| Records drawn from a dataset |
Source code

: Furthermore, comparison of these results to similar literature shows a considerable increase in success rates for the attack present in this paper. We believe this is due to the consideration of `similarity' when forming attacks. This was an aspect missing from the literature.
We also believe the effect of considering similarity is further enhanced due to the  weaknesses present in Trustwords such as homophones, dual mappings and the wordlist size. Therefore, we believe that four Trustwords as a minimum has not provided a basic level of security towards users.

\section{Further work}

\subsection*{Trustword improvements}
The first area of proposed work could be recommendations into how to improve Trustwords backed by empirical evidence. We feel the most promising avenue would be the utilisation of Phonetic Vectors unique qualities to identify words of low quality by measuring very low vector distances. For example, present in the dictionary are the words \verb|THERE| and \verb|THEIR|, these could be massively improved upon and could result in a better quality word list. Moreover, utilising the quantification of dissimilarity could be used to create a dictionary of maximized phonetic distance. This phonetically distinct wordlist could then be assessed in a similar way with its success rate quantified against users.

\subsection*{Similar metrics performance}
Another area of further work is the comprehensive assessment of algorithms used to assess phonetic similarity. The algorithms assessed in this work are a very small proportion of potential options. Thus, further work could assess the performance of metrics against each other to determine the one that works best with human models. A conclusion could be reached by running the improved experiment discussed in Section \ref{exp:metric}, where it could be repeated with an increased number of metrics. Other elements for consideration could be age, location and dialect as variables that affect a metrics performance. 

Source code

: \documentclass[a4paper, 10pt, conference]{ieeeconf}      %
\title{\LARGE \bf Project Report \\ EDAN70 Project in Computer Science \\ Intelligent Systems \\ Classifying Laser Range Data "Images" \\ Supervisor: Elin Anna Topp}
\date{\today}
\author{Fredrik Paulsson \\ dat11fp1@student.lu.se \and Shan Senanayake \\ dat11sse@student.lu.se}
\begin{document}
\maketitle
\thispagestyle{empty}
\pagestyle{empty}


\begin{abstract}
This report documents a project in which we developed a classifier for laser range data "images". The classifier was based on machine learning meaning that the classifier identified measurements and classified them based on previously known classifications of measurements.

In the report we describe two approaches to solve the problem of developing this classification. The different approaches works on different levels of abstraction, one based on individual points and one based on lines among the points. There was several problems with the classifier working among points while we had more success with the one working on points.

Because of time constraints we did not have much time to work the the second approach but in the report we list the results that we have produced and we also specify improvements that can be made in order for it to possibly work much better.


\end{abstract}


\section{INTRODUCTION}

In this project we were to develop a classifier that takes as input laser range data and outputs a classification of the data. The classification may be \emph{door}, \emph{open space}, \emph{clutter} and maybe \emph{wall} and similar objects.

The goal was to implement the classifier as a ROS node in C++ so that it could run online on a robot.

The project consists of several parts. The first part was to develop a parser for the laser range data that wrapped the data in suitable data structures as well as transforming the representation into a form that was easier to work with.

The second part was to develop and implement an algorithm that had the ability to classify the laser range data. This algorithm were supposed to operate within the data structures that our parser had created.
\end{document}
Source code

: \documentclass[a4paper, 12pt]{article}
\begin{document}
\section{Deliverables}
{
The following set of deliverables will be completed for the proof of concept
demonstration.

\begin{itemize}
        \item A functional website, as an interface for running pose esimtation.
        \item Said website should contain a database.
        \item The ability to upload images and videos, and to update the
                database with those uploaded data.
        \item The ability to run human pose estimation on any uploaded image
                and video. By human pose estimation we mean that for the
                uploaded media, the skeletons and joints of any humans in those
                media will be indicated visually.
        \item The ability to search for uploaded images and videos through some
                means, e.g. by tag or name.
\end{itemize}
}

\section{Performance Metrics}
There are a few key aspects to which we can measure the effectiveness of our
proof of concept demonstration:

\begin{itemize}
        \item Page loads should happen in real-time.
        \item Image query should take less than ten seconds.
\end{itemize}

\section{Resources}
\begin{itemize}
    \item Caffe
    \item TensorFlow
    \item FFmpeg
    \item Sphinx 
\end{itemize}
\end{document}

| Directions |
Whenever a line of the data holds the string "ability", pick that line out.

| Problem solution |
The second part was to develop and implement an algorithm that had the ability to classify the laser range data. This algorithm were supposed to operate within the data structures that our parser had created.
        \item The ability to upload images and videos, and to update the
        \item The ability to run human pose estimation on any uploaded image
        \item The ability to search for uploaded images and videos through some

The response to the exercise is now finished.